Abstract

The Hadejia–Nguru Wetlands are annually inundated flood plains in semi-arid northeastern Nigeria. The area has a unique ecosystem that forms a natural barrier against the encroachment of the Sahara desert. Both the rich wetland vegetation and local farmers using shallow tube wells depend on a groundwater mound (with a water table less than 6 m below the surface) that is present in the unconfined aquifer under the flood-plain area. Using well records (1991–97) and a hydrogeologic profile based on piezometers that were monitored for two years, it is shown that recharge through the annually inundated flood plains is the source of the groundwater mound. Maintenance of the groundwater-recharge function of the flood plains depends on wet-season releases from two large upstream dams. On the basis of a water-budget method, the mean (1991–97) wet-season unconfined groundwater recharge in the flood-plain area between Hadejia and Nguru and in the immediate vicinity (1250 km2) is estimated to be 132 mm (range, 73–197 mm). Outflow from the unconfined flood-plain aquifer to the unconfined upland aquifer is approximately 10% of the wet-season flood-plain recharge. The unconfined groundwater outflow from the flood-plain area can provide a significant contribution to the present-day rural water supply in the surrounding uplands, but it does not offer much potential for additional groundwater abstraction. In addition to outflow to the upland aquifer (∼14 mm), the distribution of the annually recharged water volume of the shallow flood-plain aquifer is (1) domestic uses (3 mm), (2) small-scale irrigation (∼15 mm), and (3) evapotranspiration ( 1 100 mm).
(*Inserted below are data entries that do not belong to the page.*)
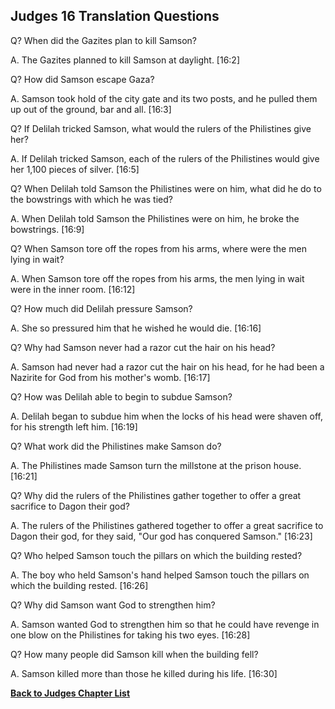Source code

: ## Judges 16 Translation Questions ##

Q? When did the Gazites plan to kill Samson?

A. The Gazites planned to kill Samson at daylight. [16:2]

Q? How did Samson escape Gaza?

A. Samson took hold of the city gate and its two posts, and he pulled them up out of the ground, bar and all. [16:3]

Q? If Delilah tricked Samson, what would the rulers of the Philistines give her?

A. If Delilah tricked Samson, each of the rulers of the Philistines would give her 1,100 pieces of silver. [16:5]

Q? When Delilah told Samson the Philistines were on him, what did he do to the bowstrings with which he was tied?

A. When Delilah told Samson the Philistines were on him, he broke the bowstrings. [16:9]

Q? When Samson tore off the ropes from his arms, where were the men lying in wait?

A. When Samson tore off the ropes from his arms, the men lying in wait were in the inner room. [16:12]

Q? How much did Delilah pressure Samson?

A. She so pressured him that he wished he would die. [16:16]

Q? Why had Samson never had a razor cut the hair on his head?

A. Samson had never had a razor cut the hair on his head, for he had been a Nazirite for God from his mother's womb. [16:17]

Q? How was Delilah able to begin to subdue Samson?

A. Delilah began to subdue him when the locks of his head were shaven off, for his strength left him. [16:19]

Q? What work did the Philistines make Samson do?

A. The Philistines made Samson turn the millstone at the prison house. [16:21]

Q? Why did the rulers of the Philistines gather together to offer a great sacrifice to Dagon their god?

A. The rulers of the Philistines gathered together to offer a great sacrifice to Dagon their god, for they said, "Our god has conquered Samson." [16:23]

Q? Who helped Samson touch the pillars on which the building rested?

A. The boy who held Samson's hand helped Samson touch the pillars on which the building rested. [16:26]

Q? Why did Samson want God to strengthen him?

A. Samson wanted God to strengthen him so that he could have revenge in one blow on the Philistines for taking his two eyes. [16:28]

Q? How many people did Samson kill when the building fell?

A. Samson killed more than those he killed during his life. [16:30]

__[Back to Judges Chapter List](./)__

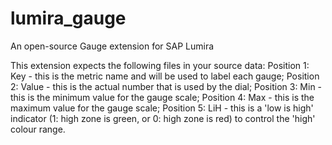 # lumira_gauge
An open-source Gauge extension for SAP Lumira

This extension expects the following files in your source data:
  Position 1: Key - this is the metric name and will be used to label each gauge;
  Position 2: Value - this is the actual number that is used by the dial;
  Position 3: Min - this is the minimum value for the gauge scale;
  Position 4: Max - this is the maximum value for the gauge scale;
  Position 5: LiH - this is a 'low is high' indicator (1: high zone is green, or 0: high zone is red) to control the 'high' colour range.

<initiate>
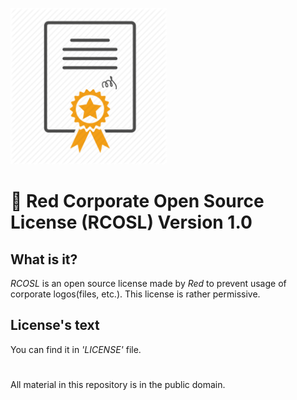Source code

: <img src="https://github.com/Red-company/RCOSLv1-license/blob/main/license_icon.png?raw=true" style="object-fit:contain;
            width:250px;
            height:250px;">

# 📜 Red Corporate Open Source License (RCOSL) Version 1.0

## What is it?

_RCOSL_ is an open source license made by _Red_ to prevent usage of corporate logos(files, etc.). This license is rather permissive.

## License's text

You can find it in _'LICENSE'_ file.

#
All material in this repository is in the public domain.
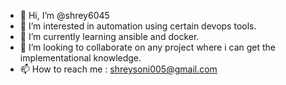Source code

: - 👋 Hi, I’m @shrey6045
- 👀 I’m interested in automation using certain devops tools.
- 🌱 I’m currently learning ansible and docker.
- 💞️ I’m looking to collaborate on any project where i can get the implementational knowledge.
- 📫 How to reach me : shreysoni005@gmail.com

<!---
shrey6045/shrey6045 is a ✨ special ✨ repository because its `README.md` (this file) appears on your GitHub profile.
You can click the Preview link to take a look at your changes.
--->
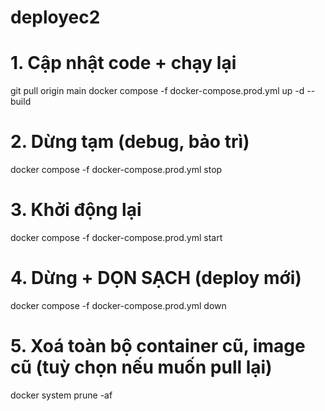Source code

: # deployec2
# 1. Cập nhật code + chạy lại
git pull origin main
docker compose -f docker-compose.prod.yml up -d --build

# 2. Dừng tạm (debug, bảo trì)
docker compose -f docker-compose.prod.yml stop

# 3. Khởi động lại
docker compose -f docker-compose.prod.yml start

# 4. Dừng + DỌN SẠCH (deploy mới)
docker compose -f docker-compose.prod.yml down

# 5. Xoá toàn bộ container cũ, image cũ (tuỳ chọn nếu muốn pull lại)
docker system prune -af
Along the hydrogeologic profile, the recharge in the upland (i.e., outflow from the unconfined flood-plain aquifer and possibly diffuse rain-fed recharge) is in balance with the water uses (i.e., domestic uses, groundwater outflow, and evapotranspiration). The absence of a seasonal water-level trend in the two piezometers in the upland indicates that no rain-fed recharge occurs through preferential path-way (macropore) flow.